If the retrieval is bad, the LLM will still get better over time, but you need to earn the right to sort of tinker with the LLM by having good retrieval. And then lastly, if you don't have any customers or any users, you can start thinking about synthetic data as a way of augmenting that.
And once you have users, look at your data as well. Look at the outputs, extract structure from these conversations, understand how many conversations are happening, how often are tools being misused, what are the errors, and how are people frustrated. And by doing that, you can do this population-level data analysis, find these similar clusters, and have some kind of impact-weighted understanding of what the tools are.
It's one thing to say, you know, maybe we should build more tools for data visualization. It's another thing to say, hey boss, 40% of our conversations are around data visualization, and the code engine or the code execution can't really do that well. Maybe we should build two more tools for plotting, and then see if that's worth it.

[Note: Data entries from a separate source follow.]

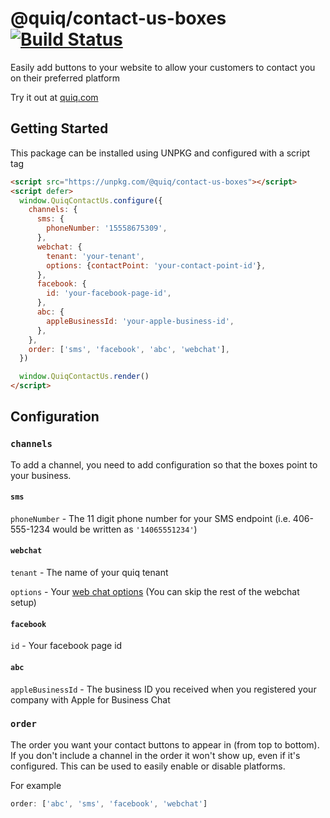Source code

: # @quiq/contact-us-boxes [![Build Status](https://travis-ci.org/Quiq/contact-us-boxes.svg?branch=master)](https://travis-ci.org/Quiq/contact-us-boxes)

Easily add buttons to your website to allow your customers to contact you on their preferred platform

Try it out at [quiq.com](https://quiq.com/)

## Getting Started

This package can be installed using UNPKG and configured with a script tag
```html
<script src="https://unpkg.com/@quiq/contact-us-boxes"></script>
<script defer>
  window.QuiqContactUs.configure({
    channels: {
      sms: {
        phoneNumber: '15558675309',
      },
      webchat: {
        tenant: 'your-tenant',
        options: {contactPoint: 'your-contact-point-id'},
      },
      facebook: {
        id: 'your-facebook-page-id',
      },
      abc: {
        appleBusinessId: 'your-apple-business-id',
      },
    },
    order: ['sms', 'facebook', 'abc', 'webchat'],
  })

  window.QuiqContactUs.render()
</script>
```

## Configuration

### `channels`
To add a channel, you need to add configuration so that the boxes point to your business.

#### `sms`

`phoneNumber` - The 11 digit phone number for your SMS endpoint (i.e. 406-555-1234 would be written as `'14065551234'`)

#### `webchat`

`tenant` - The name of your quiq tenant

`options` - Your [web chat options](https://developers.goquiq.com/docs/webchat/#/getting_started/configuration?id=setting-web-chat-options) (You can skip the rest of the webchat setup)

#### `facebook`

`id` - Your facebook page id

#### `abc`

`appleBusinessId` - The business ID you received when you registered your company with Apple for Business Chat

### `order`
The order you want your contact buttons to appear in (from top to bottom). If you don't include a channel in the order it won't show up, even if it's configured. This can be used to easily enable or disable platforms.

For example
```js
order: ['abc', 'sms', 'facebook', 'webchat']
```
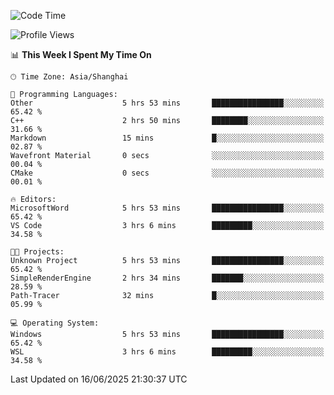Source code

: <!--START_SECTION:waka-->
![Code Time](http://img.shields.io/badge/Code%20Time-2%2C992%20hrs%2047%20mins-blue)

![Profile Views](http://img.shields.io/badge/Profile%20Views-0-blue)

📊 **This Week I Spent My Time On** 

```text
🕑︎ Time Zone: Asia/Shanghai

💬 Programming Languages: 
Other                    5 hrs 53 mins       ████████████████░░░░░░░░░   65.42 % 
C++                      2 hrs 50 mins       ████████░░░░░░░░░░░░░░░░░   31.66 % 
Markdown                 15 mins             █░░░░░░░░░░░░░░░░░░░░░░░░   02.87 % 
Wavefront Material       0 secs              ░░░░░░░░░░░░░░░░░░░░░░░░░   00.04 % 
CMake                    0 secs              ░░░░░░░░░░░░░░░░░░░░░░░░░   00.01 % 

🔥 Editors: 
MicrosoftWord            5 hrs 53 mins       ████████████████░░░░░░░░░   65.42 % 
VS Code                  3 hrs 6 mins        █████████░░░░░░░░░░░░░░░░   34.58 % 

🐱‍💻 Projects: 
Unknown Project          5 hrs 53 mins       ████████████████░░░░░░░░░   65.42 % 
SimpleRenderEngine       2 hrs 34 mins       ███████░░░░░░░░░░░░░░░░░░   28.59 % 
Path-Tracer              32 mins             █░░░░░░░░░░░░░░░░░░░░░░░░   05.99 % 

💻 Operating System: 
Windows                  5 hrs 53 mins       ████████████████░░░░░░░░░   65.42 % 
WSL                      3 hrs 6 mins        █████████░░░░░░░░░░░░░░░░   34.58 % 
```


 Last Updated on 16/06/2025 21:30:37 UTC
<!--END_SECTION:waka-->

And you can justify that, because we know there's a 40% of the population that's using data visualization, and we do that, you know, maybe only 10% of the time. Right, this is impact-weighted. And ultimately, as you compare these KPIs across these clusters, you can just make better decisions across your entire product development process.
So again, start small, look for structure, understand that structure, and start comparing your KPIs. And once you can do that, you can make decisions on what to fix, what to build, and what to ignore. If you want to find more resources, feel free to check out these QR codes.
The first one is the Chroma Cloud to understand a little bit more about the research. And the second one is actually a set of notebooks that we've built out that go through this process. So we load the Waste and Biases conversations, we do this cluster analysis, and we show you how we can use that to make better product decisions.
So there's three Jupyter notebooks in that repo, check them out on your own time, and thank you for listening. We do have time for one quick question, and of course, outside as well. Perfect. Thank you. Thank you. If anybody wants to grab the mic there, and over there. Yep.
You're famous for spicy cake. What's the spice you take today? It's not KPI, by the way, that's not the spice you take. I think more agent businesses should try to price and price their services on the work done than the tokens used. So, yeah, price on success, price on value, very unrelated to this talk, but, you know.